### Assignment
Lines with the word "noté" are the answer; copy each of them from the data below.

Dataset entries
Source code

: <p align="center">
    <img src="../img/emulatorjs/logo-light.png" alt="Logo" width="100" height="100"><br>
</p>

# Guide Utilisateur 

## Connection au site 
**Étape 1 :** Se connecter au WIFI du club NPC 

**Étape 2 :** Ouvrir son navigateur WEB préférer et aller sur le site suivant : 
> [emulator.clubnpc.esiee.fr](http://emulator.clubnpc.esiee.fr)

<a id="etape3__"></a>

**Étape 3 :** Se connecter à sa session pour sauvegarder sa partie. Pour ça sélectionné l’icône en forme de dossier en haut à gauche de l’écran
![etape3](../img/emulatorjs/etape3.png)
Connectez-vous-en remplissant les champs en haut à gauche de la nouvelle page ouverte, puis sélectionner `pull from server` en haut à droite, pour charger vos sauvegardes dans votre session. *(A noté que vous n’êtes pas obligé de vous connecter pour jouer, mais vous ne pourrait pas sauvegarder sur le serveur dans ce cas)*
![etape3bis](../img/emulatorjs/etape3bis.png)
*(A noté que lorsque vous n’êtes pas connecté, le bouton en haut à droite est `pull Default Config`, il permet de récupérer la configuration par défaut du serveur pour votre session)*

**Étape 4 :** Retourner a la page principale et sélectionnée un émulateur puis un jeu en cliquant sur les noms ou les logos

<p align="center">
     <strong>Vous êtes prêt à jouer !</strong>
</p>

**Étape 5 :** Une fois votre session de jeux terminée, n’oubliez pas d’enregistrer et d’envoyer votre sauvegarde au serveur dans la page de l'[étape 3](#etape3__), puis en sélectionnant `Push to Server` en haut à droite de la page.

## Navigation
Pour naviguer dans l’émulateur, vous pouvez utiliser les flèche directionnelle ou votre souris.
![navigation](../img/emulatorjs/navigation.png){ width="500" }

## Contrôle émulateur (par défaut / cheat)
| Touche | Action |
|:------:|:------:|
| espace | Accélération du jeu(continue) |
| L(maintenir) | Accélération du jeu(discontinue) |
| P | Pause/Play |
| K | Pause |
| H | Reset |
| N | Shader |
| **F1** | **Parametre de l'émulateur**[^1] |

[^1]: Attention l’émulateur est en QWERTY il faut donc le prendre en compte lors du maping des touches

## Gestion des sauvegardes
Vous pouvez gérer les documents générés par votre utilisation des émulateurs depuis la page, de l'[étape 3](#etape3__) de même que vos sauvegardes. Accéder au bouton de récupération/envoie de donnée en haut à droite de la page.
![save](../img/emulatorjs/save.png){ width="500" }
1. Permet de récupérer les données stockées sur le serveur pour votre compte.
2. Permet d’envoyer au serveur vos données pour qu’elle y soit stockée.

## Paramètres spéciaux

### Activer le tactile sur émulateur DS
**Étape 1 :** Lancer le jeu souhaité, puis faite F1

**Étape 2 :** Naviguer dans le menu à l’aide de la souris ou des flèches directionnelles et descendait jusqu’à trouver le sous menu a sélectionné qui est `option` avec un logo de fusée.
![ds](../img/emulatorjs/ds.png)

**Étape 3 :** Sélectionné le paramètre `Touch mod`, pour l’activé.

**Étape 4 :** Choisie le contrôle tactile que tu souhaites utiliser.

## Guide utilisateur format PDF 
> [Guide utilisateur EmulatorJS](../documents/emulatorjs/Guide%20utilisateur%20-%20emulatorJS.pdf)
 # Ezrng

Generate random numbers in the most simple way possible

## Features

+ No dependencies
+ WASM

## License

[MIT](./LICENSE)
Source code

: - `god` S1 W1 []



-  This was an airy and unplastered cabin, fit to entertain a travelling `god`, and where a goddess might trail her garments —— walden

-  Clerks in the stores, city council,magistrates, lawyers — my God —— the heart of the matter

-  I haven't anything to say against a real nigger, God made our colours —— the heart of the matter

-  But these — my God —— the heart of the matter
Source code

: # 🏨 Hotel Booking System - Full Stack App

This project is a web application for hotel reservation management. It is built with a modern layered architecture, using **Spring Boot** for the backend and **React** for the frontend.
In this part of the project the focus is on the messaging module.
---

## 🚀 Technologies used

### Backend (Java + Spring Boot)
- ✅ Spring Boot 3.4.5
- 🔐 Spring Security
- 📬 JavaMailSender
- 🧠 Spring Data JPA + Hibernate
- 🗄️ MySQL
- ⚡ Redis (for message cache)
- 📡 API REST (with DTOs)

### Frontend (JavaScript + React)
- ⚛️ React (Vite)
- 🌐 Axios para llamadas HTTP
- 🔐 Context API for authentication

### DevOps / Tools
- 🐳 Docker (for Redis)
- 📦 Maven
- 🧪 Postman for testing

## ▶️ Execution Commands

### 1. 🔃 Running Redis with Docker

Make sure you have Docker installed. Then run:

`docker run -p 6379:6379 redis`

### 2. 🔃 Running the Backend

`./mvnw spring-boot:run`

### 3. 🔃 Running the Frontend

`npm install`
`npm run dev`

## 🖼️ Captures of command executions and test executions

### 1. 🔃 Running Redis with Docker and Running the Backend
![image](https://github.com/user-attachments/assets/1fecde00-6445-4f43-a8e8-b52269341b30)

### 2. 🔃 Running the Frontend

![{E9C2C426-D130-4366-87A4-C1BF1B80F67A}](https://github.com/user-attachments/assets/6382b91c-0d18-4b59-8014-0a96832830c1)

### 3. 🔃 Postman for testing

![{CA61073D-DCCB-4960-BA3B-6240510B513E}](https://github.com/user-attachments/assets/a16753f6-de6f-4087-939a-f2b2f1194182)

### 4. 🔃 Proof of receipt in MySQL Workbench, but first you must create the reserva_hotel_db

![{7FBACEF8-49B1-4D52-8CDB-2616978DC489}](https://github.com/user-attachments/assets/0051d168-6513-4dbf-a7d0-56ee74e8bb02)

### Your solution
Connectez-vous-en remplissant les champs en haut à gauche de la nouvelle page ouverte, puis sélectionner `pull from server` en haut à droite, pour charger vos sauvegardes dans votre session. *(A noté que vous n’êtes pas obligé de vous connecter pour jouer, mais vous ne pourrait pas sauvegarder sur le serveur dans ce cas)*
*(A noté que lorsque vous n’êtes pas connecté, le bouton en haut à droite est `pull Default Config`, il permet de récupérer la configuration par défaut du serveur pour votre session)*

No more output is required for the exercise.